==== Material shown

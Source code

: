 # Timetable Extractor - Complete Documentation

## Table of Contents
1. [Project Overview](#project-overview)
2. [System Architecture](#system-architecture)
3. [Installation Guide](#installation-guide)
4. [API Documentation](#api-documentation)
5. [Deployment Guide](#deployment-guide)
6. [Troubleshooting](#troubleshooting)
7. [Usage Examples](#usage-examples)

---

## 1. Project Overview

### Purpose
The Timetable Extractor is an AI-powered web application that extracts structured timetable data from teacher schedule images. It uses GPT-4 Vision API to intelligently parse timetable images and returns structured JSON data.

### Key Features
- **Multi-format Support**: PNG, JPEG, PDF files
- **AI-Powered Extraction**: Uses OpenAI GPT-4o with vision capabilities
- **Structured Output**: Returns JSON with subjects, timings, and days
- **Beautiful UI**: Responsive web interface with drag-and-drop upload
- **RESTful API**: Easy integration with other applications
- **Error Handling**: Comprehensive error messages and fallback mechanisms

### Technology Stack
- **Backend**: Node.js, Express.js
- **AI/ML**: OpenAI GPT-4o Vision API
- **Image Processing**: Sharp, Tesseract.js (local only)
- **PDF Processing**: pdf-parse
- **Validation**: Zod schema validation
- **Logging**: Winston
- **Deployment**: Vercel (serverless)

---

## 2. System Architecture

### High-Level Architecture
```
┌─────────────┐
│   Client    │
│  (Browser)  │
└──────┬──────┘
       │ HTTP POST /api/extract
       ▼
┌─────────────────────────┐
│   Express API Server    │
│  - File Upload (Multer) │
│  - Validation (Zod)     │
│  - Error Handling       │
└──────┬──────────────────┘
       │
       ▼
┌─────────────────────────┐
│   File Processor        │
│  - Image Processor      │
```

========

# Exercise details:
When you reach the line containing "## Table of Contents" in the data above, start copying exactly, and stop after the line containing "### Technology Stack".

# Output below:
## Table of Contents
1. [Project Overview](#project-overview)
2. [System Architecture](#system-architecture)
3. [Installation Guide](#installation-guide)
4. [API Documentation](#api-documentation)
5. [Deployment Guide](#deployment-guide)
6. [Troubleshooting](#troubleshooting)
7. [Usage Examples](#usage-examples)

---

## 1. Project Overview

### Purpose
The Timetable Extractor is an AI-powered web application that extracts structured timetable data from teacher schedule images. It uses GPT-4 Vision API to intelligently parse timetable images and returns structured JSON data.

### Key Features
- **Multi-format Support**: PNG, JPEG, PDF files
- **AI-Powered Extraction**: Uses OpenAI GPT-4o with vision capabilities
- **Structured Output**: Returns JSON with subjects, timings, and days
- **Beautiful UI**: Responsive web interface with drag-and-drop upload
- **RESTful API**: Easy integration with other applications
- **Error Handling**: Comprehensive error messages and fallback mechanisms

### Technology Stack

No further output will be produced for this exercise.